4. In weiterer Folge langte keine Stellungnahme oder korrigierte Honorarnote seitens der Antragstellerin ein.
II. Das Bundesverwaltungsgericht hat erwogen:
1. Feststellungen:
Es wird von dem unter Punkt I. dargelegten Sachverhalt ausgegangen, aus dem hervorgeht, dass die Antragstellerin im Rahmen des Verfahrens zur XXXX mit der Übersetzung und Begutachtung verschiedener Dokumente beauftragt wurde. Das Ergebnis der Übersetzung und Begutachtung wurde am 01.03.2021 via E-Mail übermittelt; die dazu gehörige Honorarnote im Wege des ERV am 14.03.2021.
2. Beweiswürdigung:
Der verfahrensgegenständliche Sachverhalt ergibt sich aus einer Abfrage der elektronischen Verfahrensadministration des Bundesverwaltungsgerichtes zum Verfahren XXXX , der E-Mail beinhaltend den Auftrag zur Übersetzung und Begutachtung durch die Antragstellerin vom 10.02.2021, der Übersetzung samt Begutachtung vom 01.03.2021, dem Gebührenantrag vom 14.03.2021, der Verständigung vom Ergebnis der Beweisaufnahme vom 07.06.2021, GZ. W195 2242504-1/2Z, und dem Akteninhalt.
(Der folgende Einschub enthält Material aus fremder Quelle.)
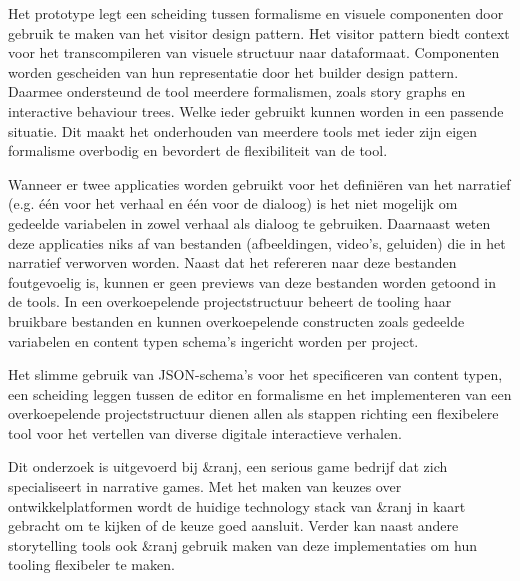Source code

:Het prototype legt een scheiding tussen formalisme en visuele componenten door gebruik te maken van het visitor design pattern. Het visitor pattern biedt context voor het transcompileren van visuele structuur naar dataformaat. Componenten worden gescheiden van hun representatie door het builder design pattern. Daarmee ondersteund de tool meerdere formalismen, zoals story graphs en interactive behaviour trees. Welke ieder gebruikt kunnen worden in een passende situatie. Dit maakt het onderhouden van meerdere tools met ieder zijn eigen formalisme overbodig en bevordert de flexibiliteit van de tool.

Wanneer er twee applicaties worden gebruikt voor het definiëren van het narratief (e.g. één voor het verhaal en één voor de dialoog) is het niet mogelijk om gedeelde variabelen in zowel verhaal als dialoog te gebruiken. Daarnaast weten deze applicaties niks af van bestanden (afbeeldingen, video's, geluiden) die in het narratief verworven worden. Naast dat het refereren naar deze bestanden foutgevoelig is, kunnen er geen previews van deze bestanden worden getoond in de tools. In een overkoepelende projectstructuur beheert de tooling haar bruikbare bestanden en kunnen overkoepelende constructen zoals gedeelde variabelen en content typen schema's ingericht worden per project.


Het slimme gebruik van JSON-schema’s voor het specificeren van content typen, een scheiding leggen tussen de editor en formalisme en het implementeren van een overkoepelende projectstructuur dienen allen als stappen richting een flexibelere tool voor het vertellen van diverse digitale interactieve verhalen.

Dit onderzoek is uitgevoerd bij \&ranj, een serious game bedrijf dat zich specialiseert in narrative games. Met het maken van keuzes over ontwikkelplatformen wordt de huidige technology stack van \&ranj in kaart gebracht om te kijken of de keuze goed aansluit. Verder kan naast andere storytelling tools ook \&ranj gebruik maken van deze implementaties om hun tooling flexibeler te maken.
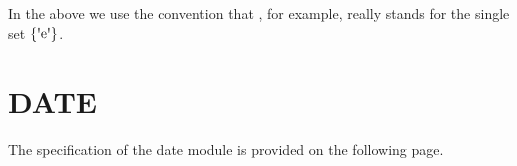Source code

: \documentclass[runningheads,12pt]{article}
\begin{document}
In the above we use the convention that , for example, really stands for the single set $\{\squote{e}\}$.





\section{DATE}
The specification of the date module is provided on the following page.
\newpage

\centering 
    
%
\end{document}
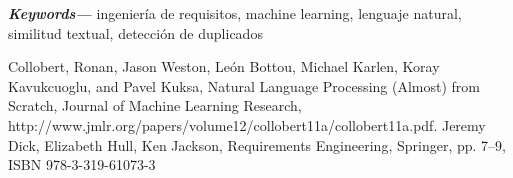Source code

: \documentclass[a4paper]{article}
\providecommand{\keywords}[1]
{
  \small	
  \textbf{\textit{Keywords---}} #1
}
\begin{document}
\keywords{ingeniería de requisitos, machine learning, lenguaje natural, similitud textual, detección de duplicados}
\begin{thebibliography}{00}
 Collobert, Ronan, Jason Weston, León Bottou, Michael Karlen, Koray Kavukcuoglu, and Pavel Kuksa, Natural Language Processing (Almost) from Scratch, Journal of Machine Learning Research, http://www.jmlr.org/papers/volume12/collobert11a/collobert11a.pdf.
 Jeremy Dick, Elizabeth Hull, Ken Jackson, Requirements Engineering, Springer, pp. 7–9, ISBN 978-3-319-61073-3
\end{thebibliography}


\end{document}
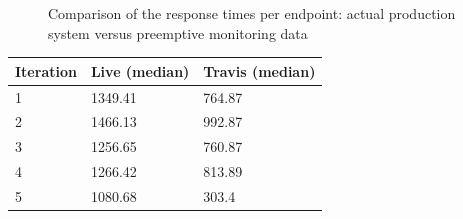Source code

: \documentclass[conference]{IEEEtran}
\begin{document}
  


\begin{figure}[h!]
  \centering
  \quad
  \caption{Comparison of the response times per endpoint: actual production system versus preemptive monitoring data}
  \label{fig:preemptive}
\end{figure}


\begin{table}[h]
  \begin{tabular}{lll}
    \toprule
    Iteration & \bfseries Live (median) & \bfseries Travis (median)\\
    \midrule
    1 & 1349.41 & 764.87\\ 
    2 & 1466.13 & 992.87\\
    3 & 1256.65 & 760.87\\
    4 & 1266.42 & 813.89\\
    5 & 1080.68 & 303.4\\
    \bottomrule
  \end{tabular}
\end{table}
\end{document}
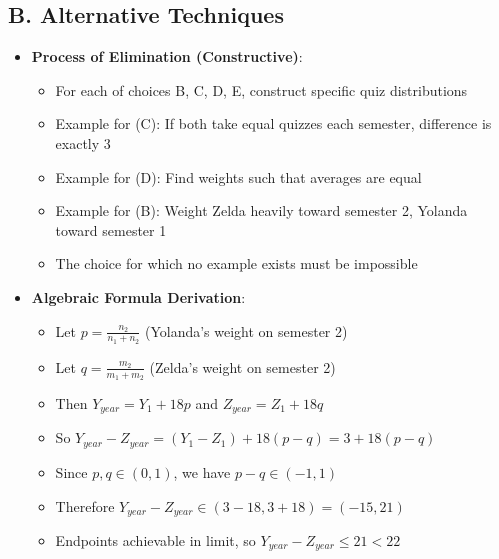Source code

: \documentclass[12pt]{article}
\begin{document}
\begin{techniquesbox}
\subsection*{B. Alternative Techniques}
\begin{itemize}[leftmargin=*]
    \item \textbf{Process of Elimination (Constructive)}:
    \begin{itemize}
        \item For each of choices B, C, D, E, construct specific quiz distributions
        \item Example for (C): If both take equal quizzes each semester, difference is exactly 3
        \item Example for (D): Find weights such that averages are equal
        \item Example for (B): Weight Zelda heavily toward semester 2, Yolanda toward semester 1
        \item The choice for which no example exists must be impossible
    \end{itemize}
    \item \textbf{Algebraic Formula Derivation}:
    \begin{itemize}
        \item Let $p = \frac{n_2}{n_1 + n_2}$ (Yolanda's weight on semester 2)
        \item Let $q = \frac{m_2}{m_1 + m_2}$ (Zelda's weight on semester 2)
        \item Then $Y_{year} = Y_1 + 18p$ and $Z_{year} = Z_1 + 18q$
        \item So $Y_{year} - Z_{year} = (Y_1 - Z_1) + 18(p - q) = 3 + 18(p - q)$
        \item Since $p, q \in (0, 1)$, we have $p - q \in (-1, 1)$
        \item Therefore $Y_{year} - Z_{year} \in (3 - 18, 3 + 18) = (-15, 21)$
        \item Endpoints achievable in limit, so $Y_{year} - Z_{year} \leq 21 < 22$
    \end{itemize}
\end{itemize}


\end{techniquesbox}
\end{document}
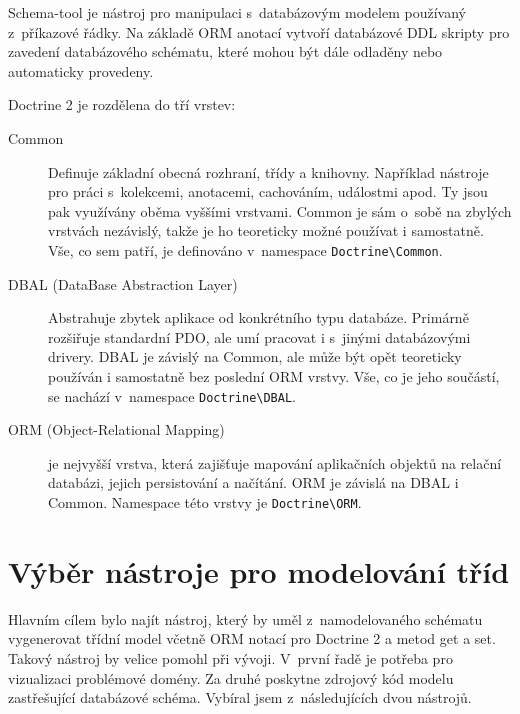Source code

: \documentclass[thesis=B,czech]{FITthesis}[2012/06/26]
\begin{document}
	Schema-tool je nástroj pro manipulaci s~databázovým modelem používaný z~příkazové řádky. Na základě ORM anotací vytvoří databázové DDL skripty pro zavedení databázového schématu, které mohou být dále odladěny nebo automaticky provedeny.
	
	Doctrine 2 je rozdělena do tří vrstev:
	\begin{description}
		\item[Common] Definuje základní obecná rozhraní, třídy a knihovny. Například nástroje pro práci s~kolekcemi, anotacemi, cachováním, událostmi apod. Ty jsou pak využívány oběma vyššími vrstvami. Common je sám o~sobě na zbylých vrstvách nezávislý, takže je ho teoreticky možné používat i samostatně. Vše, co sem patří, je definováno v~namespace \verb|Doctrine\Common|.
		\item[DBAL (DataBase Abstraction Layer)] Abstrahuje zbytek aplikace od konkrétního typu databáze. Primárně rozšiřuje standardní PDO, ale umí pracovat i s~jinými databázovými drivery. DBAL je závislý na Common, ale může být opět teoreticky používán i samostatně bez poslední ORM vrstvy. Vše, co je jeho součástí, se nachází v~namespace \verb|Doctrine\DBAL|.
		\item[ORM (Object-Relational Mapping)] je nejvyšší vrstva, která zajišťuje mapování aplikačních objektů na relační databázi, jejich persistování a načítání. ORM je závislá na DBAL i Common. Namespace této vrstvy je \verb|Doctrine\ORM|.\cite{doctrine2}
	\end{description}

\section{Výběr nástroje pro modelování tříd}
	Hlavním cílem bylo najít nástroj, který by uměl z~namodelovaného schématu vygenerovat třídní model včetně ORM notací pro Doctrine 2 a metod get a set. Takový nástroj by velice pomohl při vývoji. V~první řadě je potřeba pro vizualizaci problémové domény. Za druhé poskytne zdrojový kód modelu zastřešující databázové schéma. Vybíral jsem z~následujících dvou nástrojů.
\end{document}
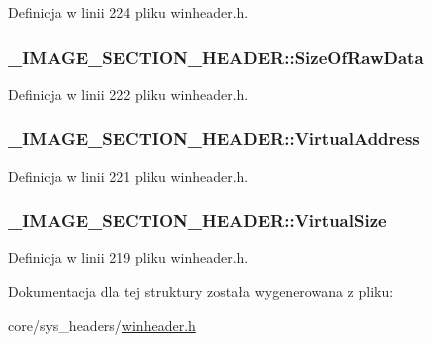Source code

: Definicja w linii 224 pliku winheader.\-h.

\hypertarget{struct___i_m_a_g_e___s_e_c_t_i_o_n___h_e_a_d_e_r_a376d19b94bc4c71dc887ec7067e60025}{
\subsubsection[{Size\-Of\-Raw\-Data}]{ \-\_\-\-I\-M\-A\-G\-E\-\_\-\-S\-E\-C\-T\-I\-O\-N\-\_\-\-H\-E\-A\-D\-E\-R\-::\-Size\-Of\-Raw\-Data}}\label{struct___i_m_a_g_e___s_e_c_t_i_o_n___h_e_a_d_e_r_a376d19b94bc4c71dc887ec7067e60025}


Definicja w linii 222 pliku winheader.\-h.

\hypertarget{struct___i_m_a_g_e___s_e_c_t_i_o_n___h_e_a_d_e_r_ab0f0e24d6b0a17680e8609a608a0d530}{
\subsubsection[{Virtual\-Address}]{ \-\_\-\-I\-M\-A\-G\-E\-\_\-\-S\-E\-C\-T\-I\-O\-N\-\_\-\-H\-E\-A\-D\-E\-R\-::\-Virtual\-Address}}\label{struct___i_m_a_g_e___s_e_c_t_i_o_n___h_e_a_d_e_r_ab0f0e24d6b0a17680e8609a608a0d530}


Definicja w linii 221 pliku winheader.\-h.

\hypertarget{struct___i_m_a_g_e___s_e_c_t_i_o_n___h_e_a_d_e_r_ae141e4583b36e2ea9b564b420e7e7c49}{
\subsubsection[{Virtual\-Size}]{ \-\_\-\-I\-M\-A\-G\-E\-\_\-\-S\-E\-C\-T\-I\-O\-N\-\_\-\-H\-E\-A\-D\-E\-R\-::\-Virtual\-Size}}\label{struct___i_m_a_g_e___s_e_c_t_i_o_n___h_e_a_d_e_r_ae141e4583b36e2ea9b564b420e7e7c49}


Definicja w linii 219 pliku winheader.\-h.



Dokumentacja dla tej struktury została wygenerowana z pliku\-:\begin{DoxyCompactItemize}
\item 
core/sys\-\_\-headers/\hyperlink{winheader_8h}{winheader.\-h}\end{DoxyCompactItemize}
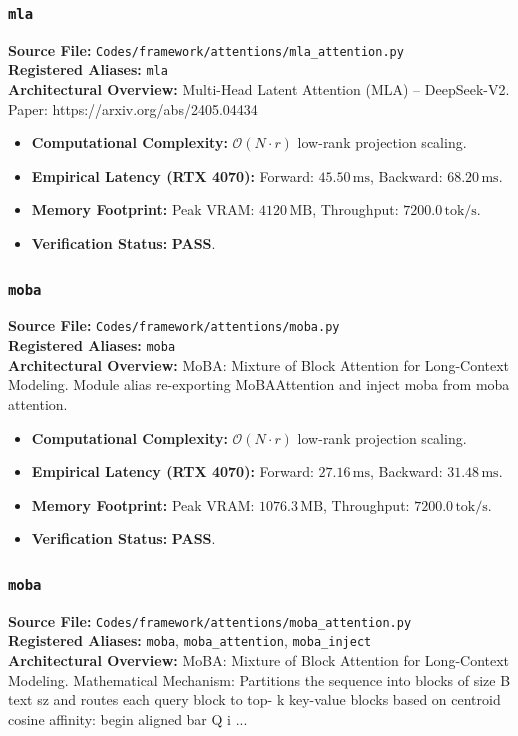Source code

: \subsubsection{\texttt{mla}}
\textbf{Source File:} \texttt{Codes/framework/attentions/mla\_attention.py} \\
\textbf{Registered Aliases:} \texttt{mla} \\
\textbf{Architectural Overview:} Multi-Head Latent Attention (MLA) -- DeepSeek-V2. Paper: https://arxiv.org/abs/2405.04434

\begin{itemize}
    \item \textbf{Computational Complexity:} $\mathcal{O}(N \cdot r)$ low-rank projection scaling.
    \item \textbf{Empirical Latency (RTX 4070):} Forward: $45.50\,\text{ms}$, Backward: $68.20\,\text{ms}$.
    \item \textbf{Memory Footprint:} Peak VRAM: $4120\,\text{MB}$, Throughput: $7200.0\,\text{tok/s}$.
    \item \textbf{Verification Status:} \textbf{PASS}.
\end{itemize}

\subsubsection{\texttt{moba}}
\textbf{Source File:} \texttt{Codes/framework/attentions/moba.py} \\
\textbf{Registered Aliases:} \texttt{moba} \\
\textbf{Architectural Overview:} MoBA: Mixture of Block Attention for Long-Context Modeling. Module alias re-exporting MoBAAttention and inject moba from moba attention.

\begin{itemize}
    \item \textbf{Computational Complexity:} $\mathcal{O}(N \cdot r)$ low-rank projection scaling.
    \item \textbf{Empirical Latency (RTX 4070):} Forward: $27.16\,\text{ms}$, Backward: $31.48\,\text{ms}$.
    \item \textbf{Memory Footprint:} Peak VRAM: $1076.3\,\text{MB}$, Throughput: $7200.0\,\text{tok/s}$.
    \item \textbf{Verification Status:} \textbf{PASS}.
\end{itemize}

\subsubsection{\texttt{moba}}
\textbf{Source File:} \texttt{Codes/framework/attentions/moba\_attention.py} \\
\textbf{Registered Aliases:} \texttt{moba}, \texttt{moba\_attention}, \texttt{moba\_inject} \\
\textbf{Architectural Overview:} MoBA: Mixture of Block Attention for Long-Context Modeling. Mathematical Mechanism: Partitions the sequence into blocks of size B text sz and routes each query block to top- k key-value blocks based on centroid cosine affinity: begin aligned bar Q i ...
3. Rechtliche Beurteilung:
Gemäß § 6 Bundesgesetz über die Organisation des Bundesverwaltungsgerichtes (Bundesverwaltungsgerichtsgesetz – BVwGG), BGBl. I Nr. 10/2013, entscheidet das Bundesverwaltungsgericht durch Einzelrichter, sofern nicht in Bundes- oder Landesgesetzen die Entscheidung durch Senate vorgesehen ist. Gegenständlich liegt somit Einzelrichterzuständigkeit vor.
Das Verfahren der Verwaltungsgerichte mit Ausnahme des Bundesfinanzgerichtes ist durch das Bundesgesetz über das Verfahren der Verwaltungsgerichte (Verwaltungsgerichtsverfahrensgesetz – VwGVG), BGBl. I Nr. 33/2013 idgF, geregelt (§ 1 leg. cit.). Gemäß § 58 Abs. 2 VwGVG bleiben entgegenstehende Bestimmungen, die zum Zeitpunkt des Inkrafttretens dieses Bundesgesetzes bereits kundgemacht wurden, in Kraft.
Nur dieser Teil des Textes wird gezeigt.